§ **WORK TO COMPLETE**
Every line in the records below with the string "subclass" is to be copied out.

-- EXERCISE MATERIALS follows --

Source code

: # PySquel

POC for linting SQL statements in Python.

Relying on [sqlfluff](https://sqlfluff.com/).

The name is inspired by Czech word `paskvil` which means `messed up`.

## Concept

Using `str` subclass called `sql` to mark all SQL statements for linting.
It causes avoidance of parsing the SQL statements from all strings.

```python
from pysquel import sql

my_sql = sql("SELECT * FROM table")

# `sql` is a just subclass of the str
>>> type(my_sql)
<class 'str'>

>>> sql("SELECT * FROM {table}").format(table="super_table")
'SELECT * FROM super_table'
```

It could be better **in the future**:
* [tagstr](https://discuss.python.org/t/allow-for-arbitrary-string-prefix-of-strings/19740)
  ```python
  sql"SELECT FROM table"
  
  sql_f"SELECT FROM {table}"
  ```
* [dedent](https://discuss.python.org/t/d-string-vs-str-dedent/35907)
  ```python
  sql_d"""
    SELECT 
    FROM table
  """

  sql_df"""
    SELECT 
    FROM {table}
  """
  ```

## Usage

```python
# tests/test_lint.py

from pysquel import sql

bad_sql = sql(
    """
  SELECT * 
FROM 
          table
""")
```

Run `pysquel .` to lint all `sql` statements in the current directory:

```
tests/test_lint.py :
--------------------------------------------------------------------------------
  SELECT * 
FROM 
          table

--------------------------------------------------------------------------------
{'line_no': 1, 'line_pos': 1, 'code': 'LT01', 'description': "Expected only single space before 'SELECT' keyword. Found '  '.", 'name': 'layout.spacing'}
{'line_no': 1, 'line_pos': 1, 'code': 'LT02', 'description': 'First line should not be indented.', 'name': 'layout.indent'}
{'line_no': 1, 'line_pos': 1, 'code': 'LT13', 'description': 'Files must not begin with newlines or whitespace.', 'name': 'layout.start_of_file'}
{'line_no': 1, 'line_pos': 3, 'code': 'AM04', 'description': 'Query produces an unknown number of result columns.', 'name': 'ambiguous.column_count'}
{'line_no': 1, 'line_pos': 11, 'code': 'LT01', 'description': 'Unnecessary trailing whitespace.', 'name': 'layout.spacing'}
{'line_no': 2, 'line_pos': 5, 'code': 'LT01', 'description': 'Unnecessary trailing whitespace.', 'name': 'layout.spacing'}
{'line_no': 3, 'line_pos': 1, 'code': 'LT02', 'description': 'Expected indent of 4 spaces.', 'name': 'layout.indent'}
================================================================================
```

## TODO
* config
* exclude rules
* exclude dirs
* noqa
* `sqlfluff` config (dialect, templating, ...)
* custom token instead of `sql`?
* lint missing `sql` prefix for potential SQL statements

-- EXERCISE MATERIALS concluded --

§ **THE COMPLETED TASK**
Using `str` subclass called `sql` to mark all SQL statements for linting.
# `sql` is a just subclass of the str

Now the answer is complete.